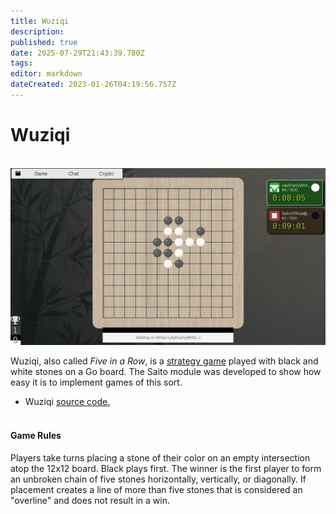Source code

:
 ```yaml
---
title: Wuziqi
description: 
published: true
date: 2025-07-29T21:43:39.780Z
tags: 
editor: markdown
dateCreated: 2023-01-26T04:19:56.757Z
---
```


# Wuziqi
<br>
<img src="/wuziqi-timer.png" style="maxwidth: 600px;">
          
Wuziqi, also called *Five in a Row*, is a [strategy game](https://en.wikipedia.org/wiki/Abstract_strategy_game) played with black and white stones on a Go board. The Saito module was developed to show how easy it is to implement games of this sort.

- Wuziqi [source code.](https://github.com/SaitoTech/saito/tree/master/node/mods/wuziqi)  
 

#### Game Rules

Players take turns placing a stone of their color on an empty intersection atop the 12x12 board. Black plays first. The winner is the first player to form an unbroken chain of five stones horizontally, vertically, or diagonally. If placement creates a line of more than five stones that is considered an "overline" and does not result in a win.

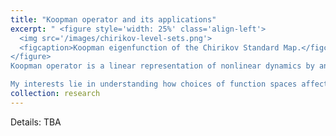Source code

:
 ```yaml
---
title: "Koopman operator and its applications"
excerpt: " <figure style='width: 25%' class='align-left'>
  <img src='/images/chirikov-level-sets.png'>
  <figcaption>Koopman eigenfunction of the Chirikov Standard Map.</figcaption>
</figure>
Koopman operator is a linear representation of nonlinear dynamics by an infinite-dimensional composition operator. Due to linearity, Koopman operator approach to analysis of nonlinear dynamics allows one to use familiar notions from spectral theory: spectrum, eigenfunctions, eigenvalues, etc. (Un)fortunately, Koopman operators are typically infinite-dimensional, even when the underlying systems are finite-dimensional, as they act on function spaces over the state space of the original dynamics.

My interests lie in understanding how choices of function spaces affect the approximations to the Koopman operator, how accurately certain features can be approximated, and how different approximation approaches “zero-in” on different aspects of dynamics, e.g., regular behavior vs. irregular behavior."
collection: research
---
```


Details: TBA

* * * *

** PROBLEM TO SOLVE **
Before printing the records again, strip out the pictures; change nothing else.

** EXPECTED OUTPUT **
Source code

:
 ```yaml
---
title: Wuziqi
description: 
published: true
date: 2025-07-29T21:43:39.780Z
tags: 
editor: markdown
dateCreated: 2023-01-26T04:19:56.757Z
---
```


# Wuziqi
<br>
<img src="/wuziqi-timer.png" style="maxwidth: 600px;">
          
Wuziqi, also called *Five in a Row*, is a [strategy game](https://en.wikipedia.org/wiki/Abstract_strategy_game) played with black and white stones on a Go board. The Saito module was developed to show how easy it is to implement games of this sort.

- Wuziqi [source code.](https://github.com/SaitoTech/saito/tree/master/node/mods/wuziqi)  
 

#### Game Rules

Players take turns placing a stone of their color on an empty intersection atop the 12x12 board. Black plays first. The winner is the first player to form an unbroken chain of five stones horizontally, vertically, or diagonally. If placement creates a line of more than five stones that is considered an "overline" and does not result in a win.

Source code

:
 ```yaml
---
title: "Koopman operator and its applications"
excerpt: " <figure style='width: 25%' class='align-left'>
  <img src='/images/chirikov-level-sets.png'>
  <figcaption>Koopman eigenfunction of the Chirikov Standard Map.</figcaption>
</figure>
Koopman operator is a linear representation of nonlinear dynamics by an infinite-dimensional composition operator. Due to linearity, Koopman operator approach to analysis of nonlinear dynamics allows one to use familiar notions from spectral theory: spectrum, eigenfunctions, eigenvalues, etc. (Un)fortunately, Koopman operators are typically infinite-dimensional, even when the underlying systems are finite-dimensional, as they act on function spaces over the state space of the original dynamics.

My interests lie in understanding how choices of function spaces affect the approximations to the Koopman operator, how accurately certain features can be approximated, and how different approximation approaches “zero-in” on different aspects of dynamics, e.g., regular behavior vs. irregular behavior."
collection: research
---
```


Details: TBA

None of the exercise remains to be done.